If monitoring my PC's power consumption is any indication, the graphics card uses power variably. I've noticed changes in consumption between just having the desktop / office applications running versus running an FPS or MMORG game. I'll have to watch and see if the consumption drops further when the screen blanks (power meter is only hooked up to the PC, not the monitor).
How about multispeed drives?
It would be nice to have laptop drives that spin at one speed when on batteries and a faster speed when hooked to outside power instead of these pokey old 5200 rpm drives.
Multiple heads for multiple speeds
I think the "spin the heads in stead of the platters" idea has some merit on paper, but in practical applications it is extremely difficult because the forces on the bearing will vary unless the rotating head is very well ballanced (so moving the head in and out would effectively require adding a counterweight moving in a similar pattern to ballance the load on the bearing).
To compensate for the potential problems in getting the head to "fly" at lower speeds (is this really such a big problem?
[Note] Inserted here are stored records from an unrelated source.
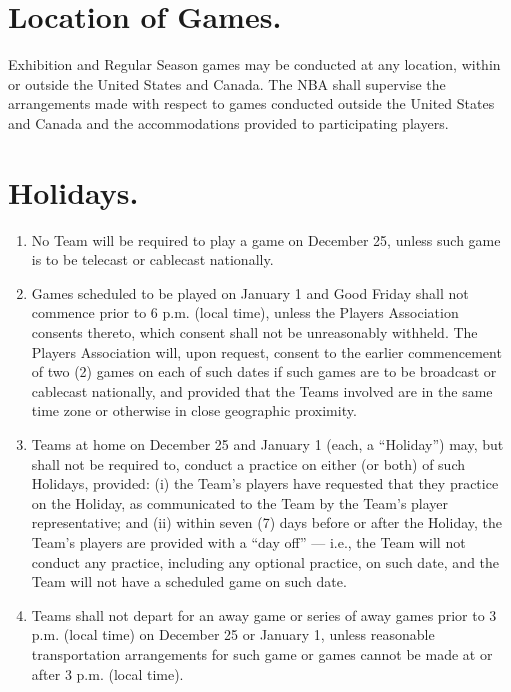 \documentclass[
]{book}
\providecommand{\tightlist}{%
  \setlength{\itemsep}{0pt}\setlength{\parskip}{0pt}}
\begin{document}
\hypertarget{location-of-games.}{%
\section{Location of Games.}\label{location-of-games.}}

Exhibition and Regular Season games may be conducted at any location, within or outside the United States and Canada. The NBA shall supervise the arrangements made with respect to games conducted outside the United States and Canada and the accommodations provided to participating players.

\hypertarget{holidays.}{%
\section{Holidays.}\label{holidays.}}

\begin{enumerate}
\def\labelenumi{(\alph{enumi})}
\tightlist
\item
  No Team will be required to play a game on December 25, unless such game is to be telecast or cablecast nationally.
\item
  Games scheduled to be played on January 1 and Good Friday shall not commence prior to 6 p.m. (local time), unless the Players Association consents thereto, which consent shall not be unreasonably withheld. The Players Association will, upon request, consent to the earlier commencement of two (2) games on each of such dates if such games are to be broadcast or cablecast nationally, and provided that the Teams involved are in the same time zone or otherwise in close geographic proximity.
\item
  Teams at home on December 25 and January 1 (each, a ``Holiday'') may, but shall not be required to, conduct a practice on either (or both) of such Holidays, provided: (i) the Team's players have requested that they practice on the Holiday, as communicated to the Team by the Team's player representative; and (ii) within seven (7) days before or after the Holiday, the Team's players are provided with a ``day off'' --- i.e., the Team will not conduct any practice, including any optional practice, on such date, and the Team will not have a scheduled game on such date.
\item
  Teams shall not depart for an away game or series of away games prior to 3 p.m. (local time) on December 25 or January 1, unless reasonable transportation arrangements for such game or games cannot be made at or after 3 p.m. (local time).
\end{enumerate}
\end{document}
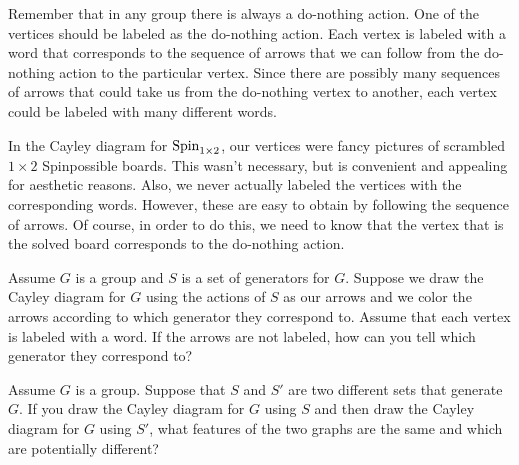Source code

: Remember that in any group there is always a do-nothing action.  One of the vertices should be labeled as the do-nothing action.  Each vertex is labeled with a word that corresponds to the sequence of arrows that we can follow from the do-nothing action to the particular vertex.  Since there are possibly many sequences of arrows that could take us from the do-nothing vertex to another, each vertex could be labeled with many different words.

In the Cayley diagram for $\operatorname{Spin}_{1\times 2}$, our vertices were fancy pictures of scrambled $1\times 2$ Spinpossible boards.  This wasn't necessary, but is convenient and appealing for aesthetic reasons.  Also, we never actually labeled the vertices with the corresponding words.  However, these are easy to obtain by following the sequence of arrows.  Of course, in order to do this, we need to know that the vertex that is the solved board corresponds to the do-nothing action.

\begin{exercise}
Assume $G$ is a group and $S$ is a set of generators for $G$. Suppose we draw the Cayley diagram for $G$ using the actions of $S$ as our arrows and we color the arrows according to which generator they correspond to.  Assume that each vertex is labeled with a word.  If the arrows are not labeled, how can you tell which generator they correspond to?
\end{exercise}

\begin{exercise}
Assume $G$ is a group.  Suppose that $S$ and $S'$ are two different sets that generate $G$.  If you draw the Cayley diagram for $G$ using $S$ and then draw the Cayley diagram for $G$ using $S'$, what features of the two graphs are the same and which are potentially different?
\end{exercise}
The speed already varies depending on the distance form the axis), more heads with different profiles could be used - or the shape of the head could be adjustable with speed.
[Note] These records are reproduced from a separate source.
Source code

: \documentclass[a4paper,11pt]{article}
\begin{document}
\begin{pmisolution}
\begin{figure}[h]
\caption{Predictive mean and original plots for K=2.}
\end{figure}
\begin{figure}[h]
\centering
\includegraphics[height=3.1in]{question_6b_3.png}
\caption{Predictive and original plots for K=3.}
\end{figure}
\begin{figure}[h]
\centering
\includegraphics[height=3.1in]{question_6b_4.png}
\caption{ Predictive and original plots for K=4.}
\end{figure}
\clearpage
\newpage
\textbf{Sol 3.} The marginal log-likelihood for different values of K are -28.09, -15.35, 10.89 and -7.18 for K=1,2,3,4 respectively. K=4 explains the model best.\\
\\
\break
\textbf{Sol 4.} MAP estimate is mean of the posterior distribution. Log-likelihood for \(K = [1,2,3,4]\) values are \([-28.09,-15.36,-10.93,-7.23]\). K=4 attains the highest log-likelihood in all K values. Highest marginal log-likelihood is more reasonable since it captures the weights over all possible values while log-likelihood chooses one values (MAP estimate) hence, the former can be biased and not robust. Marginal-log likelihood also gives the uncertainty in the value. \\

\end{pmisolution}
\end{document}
On a sideissue I have recently wondered whether it would be possible to implement RAID 0 on a multiplatter Harddisk (with each platter working as a seperate disk)? it doesn't have any relation to the discussion at hand, but neither does Paris.
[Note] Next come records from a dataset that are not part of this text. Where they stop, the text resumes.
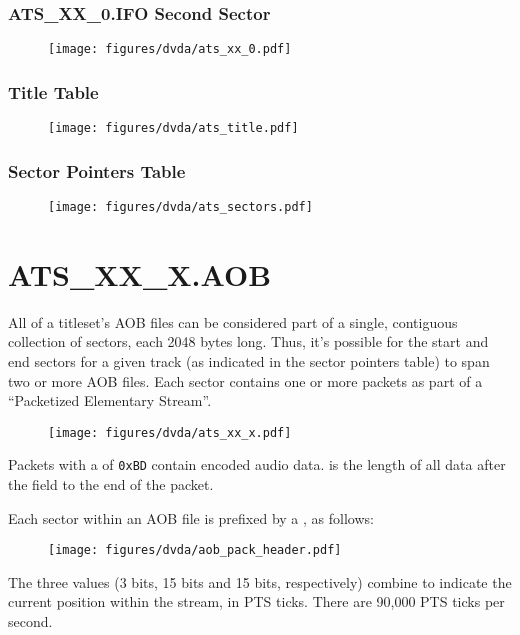\clearpage

\subsubsection{ATS\_XX\_0.IFO Second Sector}
\begin{figure}[h]
\texttt{[image: figures/dvda/ats\_xx\_0.pdf]}
\end{figure}

\subsubsection{Title Table}
\begin{figure}[h]
  \texttt{[image: figures/dvda/ats\_title.pdf]}
\end{figure}

\subsubsection{Sector Pointers Table}
\begin{figure}[h]
  \texttt{[image: figures/dvda/ats\_sectors.pdf]}
\end{figure}

\clearpage

\section{ATS\_XX\_X.AOB}

All of a titleset's AOB files can be considered part of a
single, contiguous collection of sectors, each 2048 bytes long.
Thus, it's possible for the start and end sectors for a given track
(as indicated in the sector pointers table) to span two or more
AOB files.
Each sector contains one or more packets as part of a
``Packetized Elementary Stream''.

\begin{figure}[h]
  \texttt{[image: figures/dvda/ats\_xx\_x.pdf]}
\end{figure}
\par
\noindent
Packets with a  of \texttt{0xBD} contain encoded audio data.
 is the length of all data after
the  field to the end of the packet.
\par
\noindent
Each sector within an AOB file is prefixed by a ,
as follows:
\begin{figure}[h]
  \texttt{[image: figures/dvda/aob\_pack\_header.pdf]}
\end{figure}
\par
\noindent
The three  values (3 bits, 15 bits and 15 bits, respectively)
combine to indicate the current position within the stream, in PTS ticks.
There are 90,000 PTS ticks per second.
implements a low-speed idle (4500 rpm instead of the usual 7200)
intel are a major cause
despite the latest core2duo/quad devices, if you want to run multiple processors it means zeons with FB-DIMM - and these run very hot and eat electricity! We have a some dual-CPU/quad-core boxes (8 cores in total) with 8GB RAM and they run very hot and eat loads of power.
If Intel adopted a better bus technology (which in theory they will do - a slight revamp of Hypertransport) they could make multi-processor multi-core systems much more efficient and get rid of FBDIMMs
The huge FSBs that Intel push for are also very inefficient - power is mainly lost in the switching of logic states.
Back in the old days...
...I remember doing sysadmin stuff on VAX and AXP VMS. We never had dedicated servers but would set internal quotas on CPU, IO, Memory, etc, according to the specification of the project / software.
I remember some of our servers had alerts if the CPU went below 80%, as that would mean something had broken...
I am not in sysadmin any more but I still apply the same capacity planning rigour to deployments now - even though it is very hard on bloatware like Windows and not easy on Linux...
The research is correct but the current "Throw another server at it" attitude is good for the tin vendors and also good for OS vendors. They have no incentive to change.
Just getting my coat...
Server hard drives
It is possible to build server-class hard drives that take less power but still give the same throughput performance and disc capacity as current designs, by using multiple head sets and actuators. With, say, four independent head sets spaced equally around the platters it would be possible to get 15kRPM performance out of a drive running at only 5400rpm. This would dramatically reduce the power requirements per drive.
Drives like this would, of course, be quite costly and bulkier than the standard 3.5" form factor but the cooling and electricity cost savings over their expected service life might make up for that. They would unfortunately be more fragile though, having more moving parts to go wrong.
I expect we will see more flash-based SSD data storage rolling out into the datacentres as flash chip prices fall -- the "maximum number of writes" problem can be ameliorated by existing write-spreading algorithms and smart caching in DRAM plus preventative maintenance. Sadly, the extra storage capability per watt this will offer will inevitably be eaten up by more and more data storage requirements in the same rackspace.